Bank of London is a UK-based clearing bank and fintech innovator, launched in 2021 as one of only six principal clearing banks in the country. It provides cloud-native core banking via a SaaS model, offering payments, clearing, settlement, embedded banking APIs, corporate banking, and deposits-as-a-service to corporate clients, fintechs, and international businesses, solving legacy system inefficiencies with real-time, API-driven infrastructure.[1][2][4]
The bank serves enterprises needing secure, scalable transaction banking without lending or leveraging deposits, enabling fintechs to embed payments seamlessly and corporates to access UK Faster Payments, Bacs, and cross-border processing. Its growth includes unicorn status pre-revenue ($1.1B valuation), $120M raised shortly after launch, and international expansion to Belfast and Charlotte, NC, amid a 2025 investor-led restructuring.[1][2][4]
Founded by Anthony Watson in 2021 after four years developing proprietary cloud-based technology, Bank of London entered as the UK's sixth clearing bank with immediate unicorn valuation and top-10 fintech status via rapid $120M funding.[2] Harvey Schwartz joined as Group Chairperson, supporting its API-first platform for payments and clearing.[2]
Pivotal early traction came from pre-launch tech buildout and partnerships like SAP Fioneer for Cloud for Banking integration. Watson departed in 2024; by January 2025, investor Mangrove Capital Partners drove restructuring, appointing Christopher Horne as CEO and Monique Melis as chair, refocusing on transformation.[2][4]

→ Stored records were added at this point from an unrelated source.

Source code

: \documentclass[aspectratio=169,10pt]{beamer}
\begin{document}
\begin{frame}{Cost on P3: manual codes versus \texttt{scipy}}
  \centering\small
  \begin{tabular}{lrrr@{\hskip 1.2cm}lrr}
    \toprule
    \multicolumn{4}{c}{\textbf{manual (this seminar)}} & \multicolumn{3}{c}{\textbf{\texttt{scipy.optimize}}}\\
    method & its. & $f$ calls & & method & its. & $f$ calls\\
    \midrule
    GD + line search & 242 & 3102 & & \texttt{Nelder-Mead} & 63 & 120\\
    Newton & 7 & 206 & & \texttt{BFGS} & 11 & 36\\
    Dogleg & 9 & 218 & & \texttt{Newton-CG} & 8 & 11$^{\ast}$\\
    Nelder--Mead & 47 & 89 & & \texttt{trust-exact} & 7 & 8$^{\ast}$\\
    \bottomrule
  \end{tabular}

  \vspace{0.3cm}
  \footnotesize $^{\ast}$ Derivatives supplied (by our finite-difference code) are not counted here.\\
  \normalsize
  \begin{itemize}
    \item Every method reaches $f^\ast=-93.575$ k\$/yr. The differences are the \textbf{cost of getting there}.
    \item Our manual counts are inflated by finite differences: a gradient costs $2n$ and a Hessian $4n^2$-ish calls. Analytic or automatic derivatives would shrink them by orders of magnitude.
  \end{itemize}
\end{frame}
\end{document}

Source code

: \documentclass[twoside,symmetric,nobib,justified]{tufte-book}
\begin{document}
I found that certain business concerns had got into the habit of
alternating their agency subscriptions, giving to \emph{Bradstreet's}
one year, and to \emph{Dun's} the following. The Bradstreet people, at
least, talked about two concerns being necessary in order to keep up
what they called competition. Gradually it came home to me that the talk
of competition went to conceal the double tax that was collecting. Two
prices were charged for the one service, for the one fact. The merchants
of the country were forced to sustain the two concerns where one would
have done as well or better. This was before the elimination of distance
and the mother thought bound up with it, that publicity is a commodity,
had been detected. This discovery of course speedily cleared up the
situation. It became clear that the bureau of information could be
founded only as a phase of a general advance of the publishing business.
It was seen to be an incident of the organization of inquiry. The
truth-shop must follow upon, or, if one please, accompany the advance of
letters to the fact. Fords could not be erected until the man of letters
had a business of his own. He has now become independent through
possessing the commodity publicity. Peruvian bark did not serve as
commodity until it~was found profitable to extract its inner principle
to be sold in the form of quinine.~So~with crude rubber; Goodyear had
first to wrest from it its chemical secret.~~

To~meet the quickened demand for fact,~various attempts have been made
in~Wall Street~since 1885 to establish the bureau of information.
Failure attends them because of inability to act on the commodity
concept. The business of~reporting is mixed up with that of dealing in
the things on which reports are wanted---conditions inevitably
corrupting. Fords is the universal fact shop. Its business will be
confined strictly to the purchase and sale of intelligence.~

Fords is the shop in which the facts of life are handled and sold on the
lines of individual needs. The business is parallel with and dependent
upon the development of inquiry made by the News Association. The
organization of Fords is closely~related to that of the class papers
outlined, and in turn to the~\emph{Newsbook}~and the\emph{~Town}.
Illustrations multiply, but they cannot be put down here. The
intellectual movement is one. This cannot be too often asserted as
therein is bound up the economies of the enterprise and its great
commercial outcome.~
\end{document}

Bank of London rides the fintech wave of cloud banking and embedded finance, enabling non-banks to integrate payments amid rising demand for real-time, borderless transactions in a post-Brexit UK.[1][2][3] Timing aligns with Bank of England fintech priorities like AI/DLT in payments, where API platforms address legacy barriers in a market shifting to tech-enabled innovation.[3][5]
Market forces favor it: UK payments modernization (Faster Payments evolution), fintech funding resurgence, and global talent hubs like Belfast/Charlotte boost scalability. It influences the ecosystem by providing white-label infrastructure, accelerating fintech growth and challenging incumbents on speed/security.[1][2][4]
Under new leadership, Bank of London will likely expand embedded banking and international APIs, capitalizing on real-time payments trends and AI-driven compliance.[1][2][4] Regulatory tailwinds from FSCS/BoE focus and partnerships like SAP position it for deeper fintech integration, potentially scaling SaaS revenue amid 2026+ open banking mandates.
Its unicorn origins and restructuring signal resilience; expect influence growth in Europe's borderless finance, turning legacy pain into tech-driven dominance for clients worldwide.[2][4]